▼
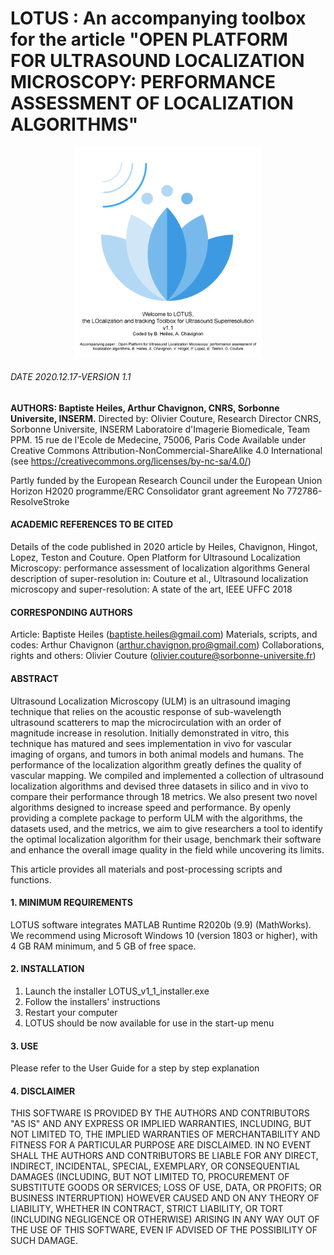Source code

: # LOTUS : An accompanying toolbox for the article "OPEN PLATFORM FOR ULTRASOUND LOCALIZATION MICROSCOPY: PERFORMANCE ASSESSMENT OF LOCALIZATION ALGORITHMS"
<p align="center">
<img src="https://github.com/AChavignon/PALA/blob/master/LOTUS/LOTS_welcome.png" width="300">
</p>

###### DATE 2020.12.17-VERSION 1.1
**AUTHORS: Baptiste Heiles, Arthur Chavignon, CNRS, Sorbonne Universite, INSERM.**
Directed by: Olivier Couture, Research Director CNRS, Sorbonne Universite, INSERM
Laboratoire d'Imagerie Biomedicale, Team PPM. 15 rue de l'Ecole de Medecine, 75006, Paris
Code Available under Creative Commons Attribution-NonCommercial-ShareAlike 4.0 International (see https://creativecommons.org/licenses/by-nc-sa/4.0/)

Partly funded by the European Research Council under the European Union Horizon H2020 programme/ERC Consolidator grant agreement No 772786-ResolveStroke

#### ACADEMIC REFERENCES TO BE CITED
Details of the code published in 2020 article by Heiles, Chavignon, Hingot, Lopez, Teston and Couture. Open Platform for Ultrasound Localization Microscopy: performance assessment of localization algorithms General description of super-resolution in: Couture et al., Ultrasound localization microscopy and super-resolution: A state of the art, IEEE UFFC 2018

#### CORRESPONDING AUTHORS
Article: Baptiste Heiles (baptiste.heiles@gmail.com)
Materials, scripts, and codes: Arthur Chavignon (arthur.chavignon.pro@gmail.com)
Collaborations, rights and others: Olivier Couture (olivier.couture@sorbonne-universite.fr)

#### ABSTRACT
Ultrasound Localization Microscopy (ULM) is an ultrasound imaging technique that relies on the acoustic response of sub-wavelength ultrasound scatterers to map the microcirculation with an order of magnitude increase in resolution. Initially demonstrated in vitro, this technique has matured and sees implementation in vivo for vascular imaging of organs, and tumors in both animal models and humans. The performance of the localization algorithm greatly defines the quality of vascular mapping. We compiled and implemented a collection of ultrasound localization algorithms and devised three datasets in silico and in vivo to compare their performance through 18 metrics. We also present two novel algorithms designed to increase speed and performance. By openly providing a complete package to perform ULM with the algorithms, the datasets used, and the metrics, we aim to give researchers a tool to identify the optimal localization algorithm for their usage, benchmark their software and enhance the overall image quality in the field while uncovering its limits.

This article provides all materials and post-processing scripts and functions.

#### 1. MINIMUM REQUIREMENTS
LOTUS software integrates MATLAB Runtime R2020b (9.9) (MathWorks). We recommend using Microsoft Windows 10 (version 1803 or higher), with 4 GB RAM minimum, and 5 GB of free space.

#### 2. INSTALLATION
1) Launch the installer LOTUS_v1_1_installer.exe
2)	Follow the installers' instructions
3)	Restart your computer
4)	LOTUS should be now available for use in the start-up menu

#### 3. USE
Please refer to the User Guide for a step by step explanation

#### 4. DISCLAIMER
THIS SOFTWARE IS PROVIDED BY THE AUTHORS AND CONTRIBUTORS "AS IS" AND ANY EXPRESS OR IMPLIED WARRANTIES, INCLUDING, BUT NOT LIMITED TO, THE IMPLIED WARRANTIES OF MERCHANTABILITY AND FITNESS FOR A PARTICULAR PURPOSE ARE DISCLAIMED. IN NO EVENT SHALL THE AUTHORS AND CONTRIBUTORS BE LIABLE FOR ANY DIRECT, INDIRECT, INCIDENTAL, SPECIAL, EXEMPLARY, OR CONSEQUENTIAL DAMAGES (INCLUDING, BUT NOT LIMITED TO, PROCUREMENT OF SUBSTITUTE GOODS OR SERVICES; LOSS OF USE, DATA, OR PROFITS; OR BUSINESS INTERRUPTION) HOWEVER CAUSED AND ON ANY THEORY OF LIABILITY, WHETHER IN CONTRACT, STRICT LIABILITY, OR TORT (INCLUDING NEGLIGENCE OR OTHERWISE) ARISING IN ANY WAY OUT OF THE USE OF THIS SOFTWARE, EVEN IF ADVISED OF THE POSSIBILITY OF SUCH DAMAGE.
▲
YOUR OBJECTIVE:
Could the entries be output exactly as written, but without their images?

TASK RESPONSE:
Source code

: # LOTUS : An accompanying toolbox for the article "OPEN PLATFORM FOR ULTRASOUND LOCALIZATION MICROSCOPY: PERFORMANCE ASSESSMENT OF LOCALIZATION ALGORITHMS"
<p align="center">
<img src="https://github.com/AChavignon/PALA/blob/master/LOTUS/LOTS_welcome.png" width="300">
</p>

###### DATE 2020.12.17-VERSION 1.1
**AUTHORS: Baptiste Heiles, Arthur Chavignon, CNRS, Sorbonne Universite, INSERM.**
Directed by: Olivier Couture, Research Director CNRS, Sorbonne Universite, INSERM
Laboratoire d'Imagerie Biomedicale, Team PPM. 15 rue de l'Ecole de Medecine, 75006, Paris
Code Available under Creative Commons Attribution-NonCommercial-ShareAlike 4.0 International (see https://creativecommons.org/licenses/by-nc-sa/4.0/)

Partly funded by the European Research Council under the European Union Horizon H2020 programme/ERC Consolidator grant agreement No 772786-ResolveStroke

#### ACADEMIC REFERENCES TO BE CITED
Details of the code published in 2020 article by Heiles, Chavignon, Hingot, Lopez, Teston and Couture. Open Platform for Ultrasound Localization Microscopy: performance assessment of localization algorithms General description of super-resolution in: Couture et al., Ultrasound localization microscopy and super-resolution: A state of the art, IEEE UFFC 2018

#### CORRESPONDING AUTHORS
Article: Baptiste Heiles (baptiste.heiles@gmail.com)
Materials, scripts, and codes: Arthur Chavignon (arthur.chavignon.pro@gmail.com)
Collaborations, rights and others: Olivier Couture (olivier.couture@sorbonne-universite.fr)

#### ABSTRACT
Ultrasound Localization Microscopy (ULM) is an ultrasound imaging technique that relies on the acoustic response of sub-wavelength ultrasound scatterers to map the microcirculation with an order of magnitude increase in resolution. Initially demonstrated in vitro, this technique has matured and sees implementation in vivo for vascular imaging of organs, and tumors in both animal models and humans. The performance of the localization algorithm greatly defines the quality of vascular mapping. We compiled and implemented a collection of ultrasound localization algorithms and devised three datasets in silico and in vivo to compare their performance through 18 metrics. We also present two novel algorithms designed to increase speed and performance. By openly providing a complete package to perform ULM with the algorithms, the datasets used, and the metrics, we aim to give researchers a tool to identify the optimal localization algorithm for their usage, benchmark their software and enhance the overall image quality in the field while uncovering its limits.

This article provides all materials and post-processing scripts and functions.

#### 1. MINIMUM REQUIREMENTS
LOTUS software integrates MATLAB Runtime R2020b (9.9) (MathWorks). We recommend using Microsoft Windows 10 (version 1803 or higher), with 4 GB RAM minimum, and 5 GB of free space.

#### 2. INSTALLATION
1) Launch the installer LOTUS_v1_1_installer.exe
2)	Follow the installers' instructions
3)	Restart your computer
4)	LOTUS should be now available for use in the start-up menu

#### 3. USE
Please refer to the User Guide for a step by step explanation

#### 4. DISCLAIMER
THIS SOFTWARE IS PROVIDED BY THE AUTHORS AND CONTRIBUTORS "AS IS" AND ANY EXPRESS OR IMPLIED WARRANTIES, INCLUDING, BUT NOT LIMITED TO, THE IMPLIED WARRANTIES OF MERCHANTABILITY AND FITNESS FOR A PARTICULAR PURPOSE ARE DISCLAIMED. IN NO EVENT SHALL THE AUTHORS AND CONTRIBUTORS BE LIABLE FOR ANY DIRECT, INDIRECT, INCIDENTAL, SPECIAL, EXEMPLARY, OR CONSEQUENTIAL DAMAGES (INCLUDING, BUT NOT LIMITED TO, PROCUREMENT OF SUBSTITUTE GOODS OR SERVICES; LOSS OF USE, DATA, OR PROFITS; OR BUSINESS INTERRUPTION) HOWEVER CAUSED AND ON ANY THEORY OF LIABILITY, WHETHER IN CONTRACT, STRICT LIABILITY, OR TORT (INCLUDING NEGLIGENCE OR OTHERWISE) ARISING IN ANY WAY OUT OF THE USE OF THIS SOFTWARE, EVEN IF ADVISED OF THE POSSIBILITY OF SUCH DAMAGE.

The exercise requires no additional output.